What you need to do: Review the material and extract every line in which the word "score" occurs.

Recorded information:
* * *
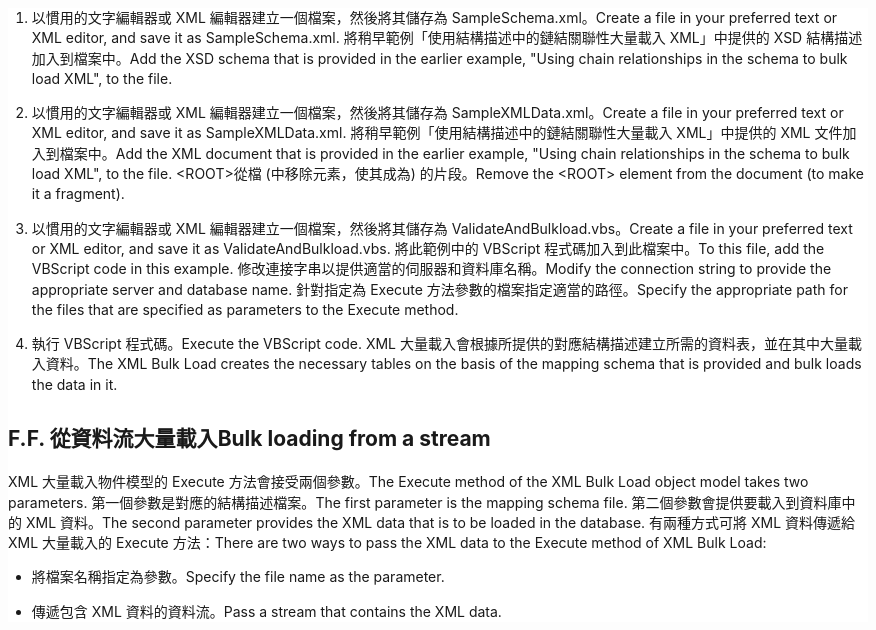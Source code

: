 1.  <span data-ttu-id="675d3-214">以慣用的文字編輯器或 XML 編輯器建立一個檔案，然後將其儲存為 SampleSchema.xml。</span><span class="sxs-lookup"><span data-stu-id="675d3-214">Create a file in your preferred text or XML editor, and save it as SampleSchema.xml.</span></span> <span data-ttu-id="675d3-215">將稍早範例「使用結構描述中的鏈結關聯性大量載入 XML」中提供的 XSD 結構描述加入到檔案中。</span><span class="sxs-lookup"><span data-stu-id="675d3-215">Add the XSD schema that is provided in the earlier example, "Using chain relationships in the schema to bulk load XML", to the file.</span></span>  
  
2.  <span data-ttu-id="675d3-216">以慣用的文字編輯器或 XML 編輯器建立一個檔案，然後將其儲存為 SampleXMLData.xml。</span><span class="sxs-lookup"><span data-stu-id="675d3-216">Create a file in your preferred text or XML editor, and save it as SampleXMLData.xml.</span></span> <span data-ttu-id="675d3-217">將稍早範例「使用結構描述中的鏈結關聯性大量載入 XML」中提供的 XML 文件加入到檔案中。</span><span class="sxs-lookup"><span data-stu-id="675d3-217">Add the XML document that is provided in the earlier example, "Using chain relationships in the schema to bulk load XML", to the file.</span></span> <span data-ttu-id="675d3-218">\<ROOT>從檔 (中移除元素，使其成為) 的片段。</span><span class="sxs-lookup"><span data-stu-id="675d3-218">Remove the \<ROOT> element from the document (to make it a fragment).</span></span>  
  
3.  <span data-ttu-id="675d3-219">以慣用的文字編輯器或 XML 編輯器建立一個檔案，然後將其儲存為 ValidateAndBulkload.vbs。</span><span class="sxs-lookup"><span data-stu-id="675d3-219">Create a file in your preferred text or XML editor, and save it as ValidateAndBulkload.vbs.</span></span> <span data-ttu-id="675d3-220">將此範例中的 VBScript 程式碼加入到此檔案中。</span><span class="sxs-lookup"><span data-stu-id="675d3-220">To this file, add the VBScript code in this example.</span></span> <span data-ttu-id="675d3-221">修改連接字串以提供適當的伺服器和資料庫名稱。</span><span class="sxs-lookup"><span data-stu-id="675d3-221">Modify the connection string to provide the appropriate server and database name.</span></span> <span data-ttu-id="675d3-222">針對指定為 Execute 方法參數的檔案指定適當的路徑。</span><span class="sxs-lookup"><span data-stu-id="675d3-222">Specify the appropriate path for the files that are specified as parameters to the Execute method.</span></span>  
  
4.  <span data-ttu-id="675d3-223">執行 VBScript 程式碼。</span><span class="sxs-lookup"><span data-stu-id="675d3-223">Execute the VBScript code.</span></span> <span data-ttu-id="675d3-224">XML 大量載入會根據所提供的對應結構描述建立所需的資料表，並在其中大量載入資料。</span><span class="sxs-lookup"><span data-stu-id="675d3-224">The XML Bulk Load creates the necessary tables on the basis of the mapping schema that is provided and bulk loads the data in it.</span></span>  
  
## <a name="f-bulk-loading-from-a-stream"></a><span data-ttu-id="675d3-225">F.</span><span class="sxs-lookup"><span data-stu-id="675d3-225">F.</span></span> <span data-ttu-id="675d3-226">從資料流大量載入</span><span class="sxs-lookup"><span data-stu-id="675d3-226">Bulk loading from a stream</span></span>  
 <span data-ttu-id="675d3-227">XML 大量載入物件模型的 Execute 方法會接受兩個參數。</span><span class="sxs-lookup"><span data-stu-id="675d3-227">The Execute method of the XML Bulk Load object model takes two parameters.</span></span> <span data-ttu-id="675d3-228">第一個參數是對應的結構描述檔案。</span><span class="sxs-lookup"><span data-stu-id="675d3-228">The first parameter is the mapping schema file.</span></span> <span data-ttu-id="675d3-229">第二個參數會提供要載入到資料庫中的 XML 資料。</span><span class="sxs-lookup"><span data-stu-id="675d3-229">The second parameter provides the XML data that is to be loaded in the database.</span></span> <span data-ttu-id="675d3-230">有兩種方式可將 XML 資料傳遞給 XML 大量載入的 Execute 方法：</span><span class="sxs-lookup"><span data-stu-id="675d3-230">There are two ways to pass the XML data to the Execute method of XML Bulk Load:</span></span>  
  
-   <span data-ttu-id="675d3-231">將檔案名稱指定為參數。</span><span class="sxs-lookup"><span data-stu-id="675d3-231">Specify the file name as the parameter.</span></span>  
  
-   <span data-ttu-id="675d3-232">傳遞包含 XML 資料的資料流。</span><span class="sxs-lookup"><span data-stu-id="675d3-232">Pass a stream that contains the XML data.</span></span>  
  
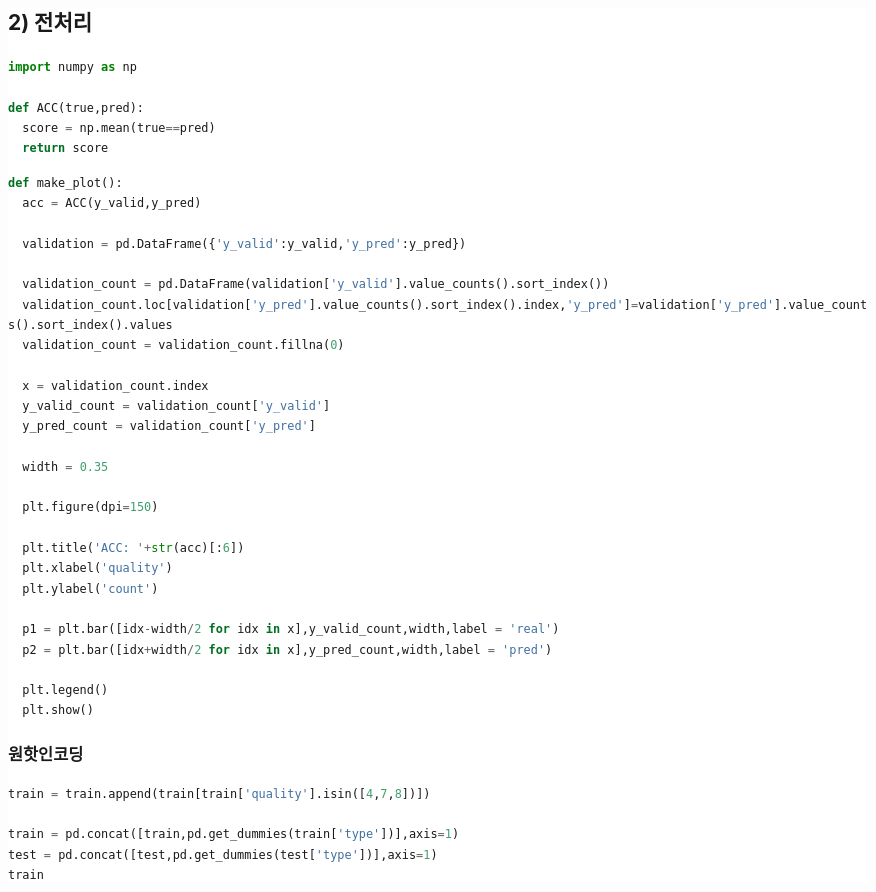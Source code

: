 


## 2) 전처리


```python
import numpy as np

def ACC(true,pred):
  score = np.mean(true==pred)
  return score
```


```python
def make_plot():
  acc = ACC(y_valid,y_pred)

  validation = pd.DataFrame({'y_valid':y_valid,'y_pred':y_pred})

  validation_count = pd.DataFrame(validation['y_valid'].value_counts().sort_index())
  validation_count.loc[validation['y_pred'].value_counts().sort_index().index,'y_pred']=validation['y_pred'].value_counts().sort_index().values
  validation_count = validation_count.fillna(0)

  x = validation_count.index
  y_valid_count = validation_count['y_valid']
  y_pred_count = validation_count['y_pred']

  width = 0.35

  plt.figure(dpi=150)

  plt.title('ACC: '+str(acc)[:6])
  plt.xlabel('quality')
  plt.ylabel('count')

  p1 = plt.bar([idx-width/2 for idx in x],y_valid_count,width,label = 'real')
  p2 = plt.bar([idx+width/2 for idx in x],y_pred_count,width,label = 'pred')

  plt.legend()
  plt.show()
```

### 원핫인코딩


```python
train = train.append(train[train['quality'].isin([4,7,8])])

train = pd.concat([train,pd.get_dummies(train['type'])],axis=1)
test = pd.concat([test,pd.get_dummies(test['type'])],axis=1)
train
```

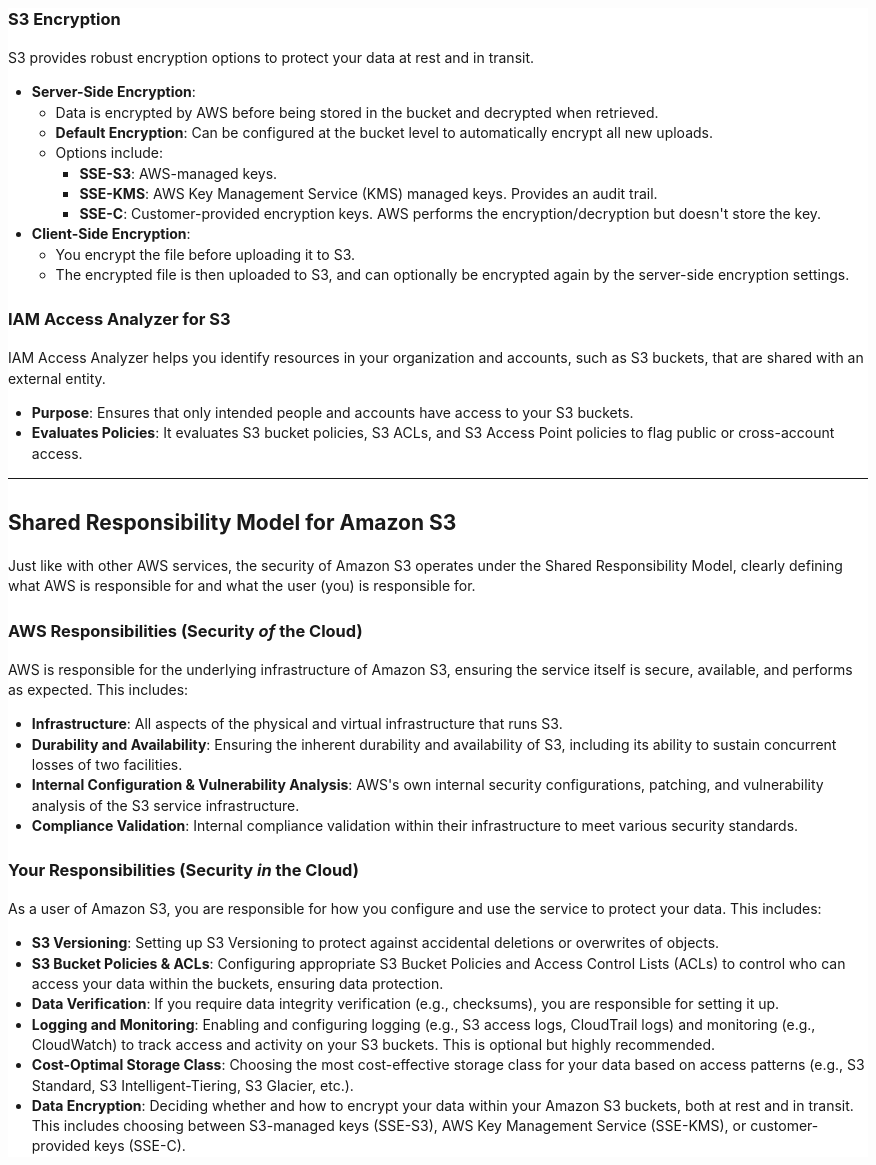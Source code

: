 ### S3 Encryption

S3 provides robust encryption options to protect your data at rest and in transit.

* **Server-Side Encryption**:
    * Data is encrypted by AWS before being stored in the bucket and decrypted when retrieved.
    * **Default Encryption**: Can be configured at the bucket level to automatically encrypt all new uploads.
    * Options include:
        * **SSE-S3**: AWS-managed keys.
        * **SSE-KMS**: AWS Key Management Service (KMS) managed keys. Provides an audit trail.
        * **SSE-C**: Customer-provided encryption keys. AWS performs the encryption/decryption but doesn't store the key.
* **Client-Side Encryption**:
    * You encrypt the file before uploading it to S3.
    * The encrypted file is then uploaded to S3, and can optionally be encrypted again by the server-side encryption settings.

### IAM Access Analyzer for S3

IAM Access Analyzer helps you identify resources in your organization and accounts, such as S3 buckets, that are shared with an external entity.

* **Purpose**: Ensures that only intended people and accounts have access to your S3 buckets.
* **Evaluates Policies**: It evaluates S3 bucket policies, S3 ACLs, and S3 Access Point policies to flag public or cross-account access.

---

## Shared Responsibility Model for Amazon S3

Just like with other AWS services, the security of Amazon S3 operates under the Shared Responsibility Model, clearly defining what AWS is responsible for and what the user (you) is responsible for.

### AWS Responsibilities (Security *of* the Cloud)

AWS is responsible for the underlying infrastructure of Amazon S3, ensuring the service itself is secure, available, and performs as expected. This includes:

* **Infrastructure**: All aspects of the physical and virtual infrastructure that runs S3.
* **Durability and Availability**: Ensuring the inherent durability and availability of S3, including its ability to sustain concurrent losses of two facilities.
* **Internal Configuration & Vulnerability Analysis**: AWS's own internal security configurations, patching, and vulnerability analysis of the S3 service infrastructure.
* **Compliance Validation**: Internal compliance validation within their infrastructure to meet various security standards.

### Your Responsibilities (Security *in* the Cloud)

As a user of Amazon S3, you are responsible for how you configure and use the service to protect your data. This includes:

* **S3 Versioning**: Setting up S3 Versioning to protect against accidental deletions or overwrites of objects.
* **S3 Bucket Policies & ACLs**: Configuring appropriate S3 Bucket Policies and Access Control Lists (ACLs) to control who can access your data within the buckets, ensuring data protection.
* **Data Verification**: If you require data integrity verification (e.g., checksums), you are responsible for setting it up.
* **Logging and Monitoring**: Enabling and configuring logging (e.g., S3 access logs, CloudTrail logs) and monitoring (e.g., CloudWatch) to track access and activity on your S3 buckets. This is optional but highly recommended.
* **Cost-Optimal Storage Class**: Choosing the most cost-effective storage class for your data based on access patterns (e.g., S3 Standard, S3 Intelligent-Tiering, S3 Glacier, etc.).
* **Data Encryption**: Deciding whether and how to encrypt your data within your Amazon S3 buckets, both at rest and in transit. This includes choosing between S3-managed keys (SSE-S3), AWS Key Management Service (SSE-KMS), or customer-provided keys (SSE-C).
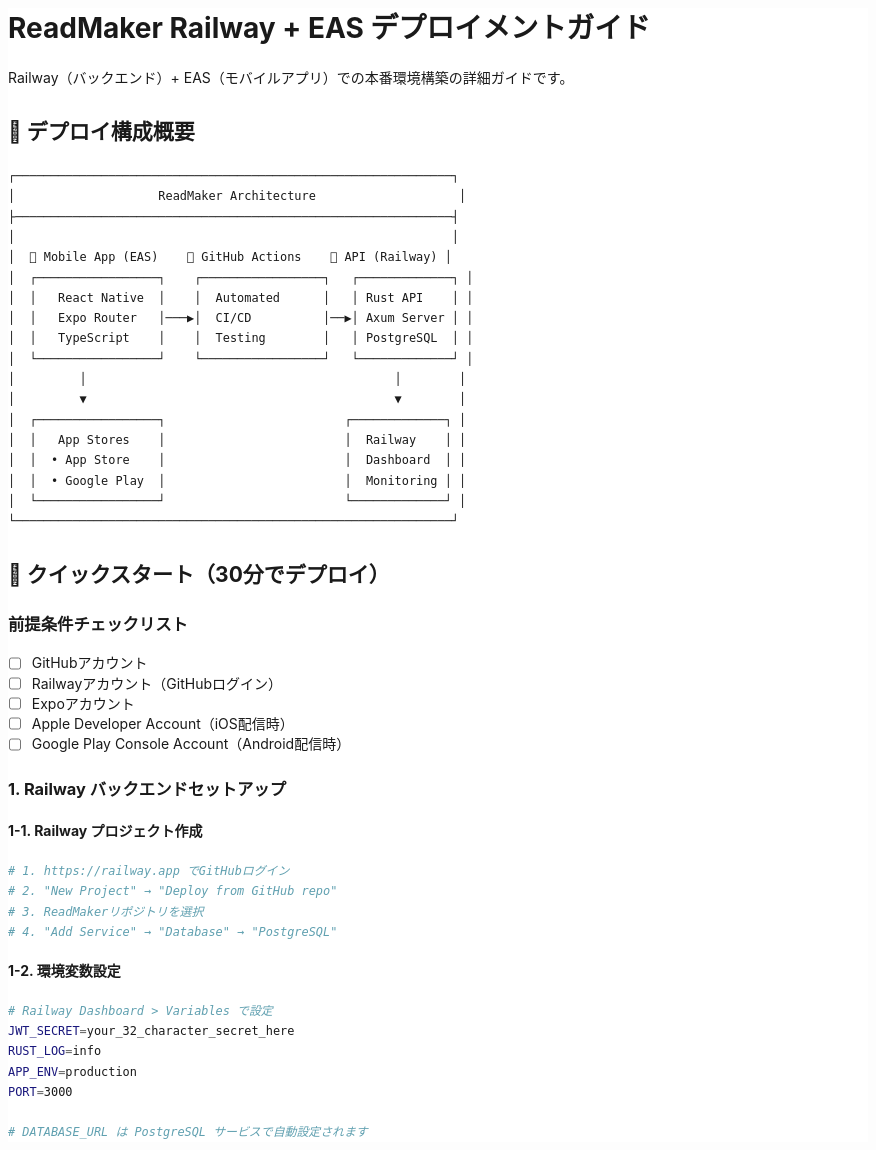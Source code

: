 # ReadMaker Railway + EAS デプロイメントガイド

Railway（バックエンド）+ EAS（モバイルアプリ）での本番環境構築の詳細ガイドです。

## 🎯 デプロイ構成概要

```
┌─────────────────────────────────────────────────────────────┐
│                    ReadMaker Architecture                    │
├─────────────────────────────────────────────────────────────┤
│                                                             │
│  📱 Mobile App (EAS)    🔄 GitHub Actions    🚀 API (Railway) │
│  ┌─────────────────┐    ┌─────────────────┐   ┌─────────────┐ │
│  │   React Native  │    │  Automated      │   │ Rust API    │ │
│  │   Expo Router   │───▶│  CI/CD          │──▶│ Axum Server │ │
│  │   TypeScript    │    │  Testing        │   │ PostgreSQL  │ │
│  └─────────────────┘    └─────────────────┘   └─────────────┘ │
│         │                                           │        │
│         ▼                                           ▼        │
│  ┌─────────────────┐                         ┌─────────────┐ │
│  │   App Stores    │                         │  Railway    │ │
│  │  • App Store    │                         │  Dashboard  │ │
│  │  • Google Play  │                         │  Monitoring │ │
│  └─────────────────┘                         └─────────────┘ │
└─────────────────────────────────────────────────────────────┘
```

## 🚀 クイックスタート（30分でデプロイ）

### 前提条件チェックリスト
- [ ] GitHubアカウント
- [ ] Railwayアカウント（GitHubログイン）
- [ ] Expoアカウント
- [ ] Apple Developer Account（iOS配信時）
- [ ] Google Play Console Account（Android配信時）

### 1. Railway バックエンドセットアップ

#### 1-1. Railway プロジェクト作成
```bash
# 1. https://railway.app でGitHubログイン
# 2. "New Project" → "Deploy from GitHub repo"
# 3. ReadMakerリポジトリを選択
# 4. "Add Service" → "Database" → "PostgreSQL"
```

#### 1-2. 環境変数設定
```bash
# Railway Dashboard > Variables で設定
JWT_SECRET=your_32_character_secret_here
RUST_LOG=info
APP_ENV=production
PORT=3000

# DATABASE_URL は PostgreSQL サービスで自動設定されます
```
* * *
Solution to this task:
  score = np.mean(true==pred)
  return score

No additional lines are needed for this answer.